Reading Levels revisited

| 27 Comments
BarryA Wrote:

Thanks to one of our commenters for pointing out this website that calculates the reading level of blogs. Just for fun I inserted UD and it came back “High School,” which means that the general discussion at this blog is at a high school level. I then inserted Pandas Thumb and it came back “Elementary School.”

Make of this what you will.

So I checked it and indeed, UncommonDescent came back as “High School” but Pandas Thumb came back as “College Post Grad”

postgrad.jpg Make of this what you will indeed

27 Comments

The reading-level rating for the Institute for Creation Research web-site (www.icr.org) is.…. drum-roll.….. GENIUS!

I’m not sure about this, but I guess the reading level calculator bases its results on how many big words you use on your blog.

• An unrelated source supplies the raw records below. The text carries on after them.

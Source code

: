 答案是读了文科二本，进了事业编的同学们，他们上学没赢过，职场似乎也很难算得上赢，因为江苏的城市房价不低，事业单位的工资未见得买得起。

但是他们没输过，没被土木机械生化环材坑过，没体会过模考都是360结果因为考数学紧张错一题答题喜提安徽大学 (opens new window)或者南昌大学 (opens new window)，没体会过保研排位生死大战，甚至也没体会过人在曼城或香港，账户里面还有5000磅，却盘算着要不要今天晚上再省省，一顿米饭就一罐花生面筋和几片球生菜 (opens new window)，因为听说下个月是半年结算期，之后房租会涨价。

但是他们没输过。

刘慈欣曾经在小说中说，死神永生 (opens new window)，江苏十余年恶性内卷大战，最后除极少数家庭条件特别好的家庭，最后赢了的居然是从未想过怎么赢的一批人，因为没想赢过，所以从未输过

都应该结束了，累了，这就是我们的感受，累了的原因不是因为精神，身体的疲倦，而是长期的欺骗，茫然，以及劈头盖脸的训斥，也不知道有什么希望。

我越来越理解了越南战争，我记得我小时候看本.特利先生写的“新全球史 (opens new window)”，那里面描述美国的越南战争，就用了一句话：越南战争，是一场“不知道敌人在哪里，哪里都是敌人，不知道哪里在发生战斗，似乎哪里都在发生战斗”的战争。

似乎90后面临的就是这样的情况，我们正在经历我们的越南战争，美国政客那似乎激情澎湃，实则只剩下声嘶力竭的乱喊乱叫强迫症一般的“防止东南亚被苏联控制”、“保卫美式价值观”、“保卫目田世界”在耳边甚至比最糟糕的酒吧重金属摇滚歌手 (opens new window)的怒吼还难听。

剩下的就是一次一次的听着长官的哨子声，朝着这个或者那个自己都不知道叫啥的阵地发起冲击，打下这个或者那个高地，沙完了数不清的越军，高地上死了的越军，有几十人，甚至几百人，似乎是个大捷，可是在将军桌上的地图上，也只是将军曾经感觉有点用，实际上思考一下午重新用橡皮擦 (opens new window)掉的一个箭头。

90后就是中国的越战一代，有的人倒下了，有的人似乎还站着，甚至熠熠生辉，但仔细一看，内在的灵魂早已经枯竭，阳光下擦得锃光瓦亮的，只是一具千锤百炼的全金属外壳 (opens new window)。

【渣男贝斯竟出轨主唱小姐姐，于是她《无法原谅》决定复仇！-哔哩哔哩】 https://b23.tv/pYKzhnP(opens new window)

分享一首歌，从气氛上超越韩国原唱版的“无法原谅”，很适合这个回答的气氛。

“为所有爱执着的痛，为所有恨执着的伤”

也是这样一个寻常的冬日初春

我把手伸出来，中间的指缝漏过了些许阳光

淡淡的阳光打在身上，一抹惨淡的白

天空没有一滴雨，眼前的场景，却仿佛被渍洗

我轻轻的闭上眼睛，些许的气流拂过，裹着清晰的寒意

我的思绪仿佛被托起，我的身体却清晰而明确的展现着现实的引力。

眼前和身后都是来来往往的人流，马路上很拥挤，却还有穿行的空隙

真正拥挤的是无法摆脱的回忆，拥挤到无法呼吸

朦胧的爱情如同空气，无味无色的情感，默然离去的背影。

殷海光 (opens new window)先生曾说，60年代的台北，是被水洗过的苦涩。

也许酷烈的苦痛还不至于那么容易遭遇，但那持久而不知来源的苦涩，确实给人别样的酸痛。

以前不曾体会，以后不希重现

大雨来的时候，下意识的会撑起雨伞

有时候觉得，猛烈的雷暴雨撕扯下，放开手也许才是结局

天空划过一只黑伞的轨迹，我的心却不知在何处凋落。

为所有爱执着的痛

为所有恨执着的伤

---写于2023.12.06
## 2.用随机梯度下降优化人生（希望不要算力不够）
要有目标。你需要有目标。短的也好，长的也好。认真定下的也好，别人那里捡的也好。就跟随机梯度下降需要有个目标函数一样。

Not how many big ideas you tackle, or how good your science actually is. As any educator will tell you, if you want your science to be understood by as many people as possible, try to avoid the big words, or at least explain them with small ones if you do use them.

So I’d actually be proud of an elementary school rating, becuase it says that the stuff on my science blog can be understood by everyone, including laymen, kids and creationists.

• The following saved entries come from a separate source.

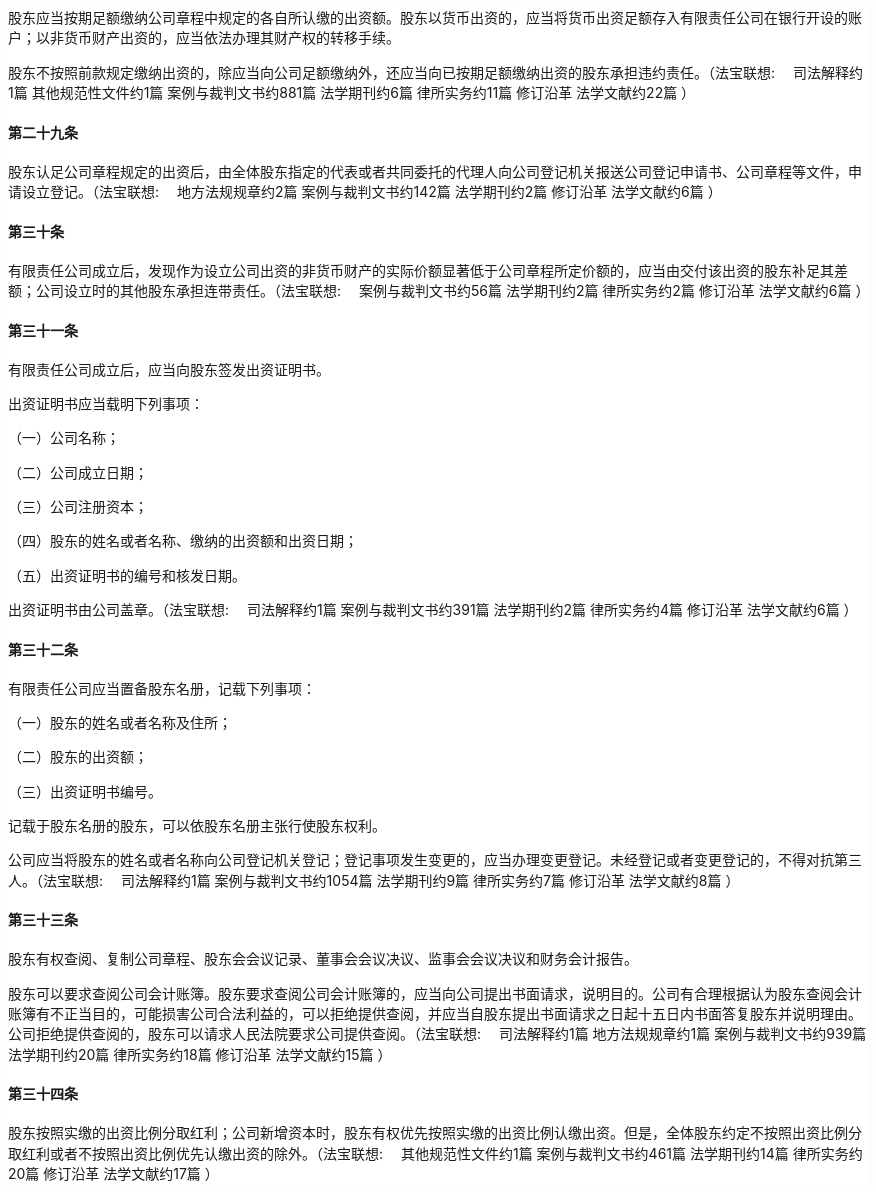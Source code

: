 股东应当按期足额缴纳公司章程中规定的各自所认缴的出资额。股东以货币出资的，应当将货币出资足额存入有限责任公司在银行开设的账户；以非货币财产出资的，应当依法办理其财产权的转移手续。

股东不按照前款规定缴纳出资的，除应当向公司足额缴纳外，还应当向已按期足额缴纳出资的股东承担违约责任。（法宝联想:　 司法解释约1篇 其他规范性文件约1篇 案例与裁判文书约881篇 法学期刊约6篇 律所实务约11篇 修订沿革 法学文献约22篇 ）

#### 第二十九条

股东认足公司章程规定的出资后，由全体股东指定的代表或者共同委托的代理人向公司登记机关报送公司登记申请书、公司章程等文件，申请设立登记。（法宝联想:　 地方法规规章约2篇 案例与裁判文书约142篇 法学期刊约2篇 修订沿革 法学文献约6篇 ）

#### 第三十条

有限责任公司成立后，发现作为设立公司出资的非货币财产的实际价额显著低于公司章程所定价额的，应当由交付该出资的股东补足其差额；公司设立时的其他股东承担连带责任。（法宝联想:　 案例与裁判文书约56篇 法学期刊约2篇 律所实务约2篇 修订沿革 法学文献约6篇 ）

#### 第三十一条

有限责任公司成立后，应当向股东签发出资证明书。

出资证明书应当载明下列事项：

（一）公司名称；

（二）公司成立日期；

（三）公司注册资本；

（四）股东的姓名或者名称、缴纳的出资额和出资日期；

（五）出资证明书的编号和核发日期。

出资证明书由公司盖章。（法宝联想:　 司法解释约1篇 案例与裁判文书约391篇 法学期刊约2篇 律所实务约4篇 修订沿革 法学文献约6篇 ）

#### 第三十二条

有限责任公司应当置备股东名册，记载下列事项：

（一）股东的姓名或者名称及住所；

（二）股东的出资额；

（三）出资证明书编号。

记载于股东名册的股东，可以依股东名册主张行使股东权利。

公司应当将股东的姓名或者名称向公司登记机关登记；登记事项发生变更的，应当办理变更登记。未经登记或者变更登记的，不得对抗第三人。（法宝联想:　 司法解释约1篇 案例与裁判文书约1054篇 法学期刊约9篇 律所实务约7篇 修订沿革 法学文献约8篇 ）

#### 第三十三条

股东有权查阅、复制公司章程、股东会会议记录、董事会会议决议、监事会会议决议和财务会计报告。

股东可以要求查阅公司会计账簿。股东要求查阅公司会计账簿的，应当向公司提出书面请求，说明目的。公司有合理根据认为股东查阅会计账簿有不正当目的，可能损害公司合法利益的，可以拒绝提供查阅，并应当自股东提出书面请求之日起十五日内书面答复股东并说明理由。公司拒绝提供查阅的，股东可以请求人民法院要求公司提供查阅。（法宝联想:　 司法解释约1篇 地方法规规章约1篇 案例与裁判文书约939篇 法学期刊约20篇 律所实务约18篇 修订沿革 法学文献约15篇 ）

#### 第三十四条

股东按照实缴的出资比例分取红利；公司新增资本时，股东有权优先按照实缴的出资比例认缴出资。但是，全体股东约定不按照出资比例分取红利或者不按照出资比例优先认缴出资的除外。（法宝联想:　 其他规范性文件约1篇 案例与裁判文书约461篇 法学期刊约14篇 律所实务约20篇 修订沿革 法学文献约17篇 ）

I agree with DM, sort of. The utility probably uses a similar algorithm that Microsoft and other word processors use to determine reading level, which is typically the Flesh-Kincaid Readability Test with the modification for US grade level.

The part I disagree with Dm is that sometimes in science it’s required to use bigger words due to jargon/systemics. But explaining what the “big word” means is the duty of the communicator, and simple algorithms aren’t able to determine context precisely as well as human judges.

But it is entertaining that Behe’s Amazon blog returned a level of Junior High to me when I tested it.

Also, I wonder what they’re sampling methodology is. Is it only one post that is analyzed, the most recent of that week, motnh, year? Or is it all posts with a specific weighted average?

It’s a “bloack box” good for entertainment only.

Lying for Jesus (again), except the ‘for Jesus’ is redundant.

As has been documented elsewhere by people not me, the morons over at UD put in the wrong URL for Panda’s Thumb - pandasthumb.com instead of the correct pandasthumb.org. The .com is being squatted on by some evangelical group last I checked.

So I’d actually be proud of an elementary school rating, becuase it says that the stuff on my science blog can be understood by everyone, including laymen, kids and creationists.

I wouldn’t be proud of a blog that limits itself to material that can be understood by elementary school children and even creationists.

As any educator will tell you, if you want your science to be understood by as many people as possible, try to avoid the big words, or at least explain them with small ones if you do use them.

This is the sort of thing that might be believed by someone who has never had any education beyond elementary school, but it isn’t true either that this is what one should do or that “any educator will tell you” it.

Kevin Vicklund beat me to it, but somewhat appropriately denialism blog owner MarkH notes that UD has broken his irony meter again:

Interesting, when I insert pandasthumb.org I get College/Post Grad. Oh wait, I forgot, the people at UD are morons. They put in Pandasthumb.com, an unregistered domain.

Now granted, this is a really stupid metric, that doesn’t really say much of anything, but you’d think these geniuses could at least criticize the right website. The only lesson here is never take anything the evolution denialists cdesign proponentsists say at face value.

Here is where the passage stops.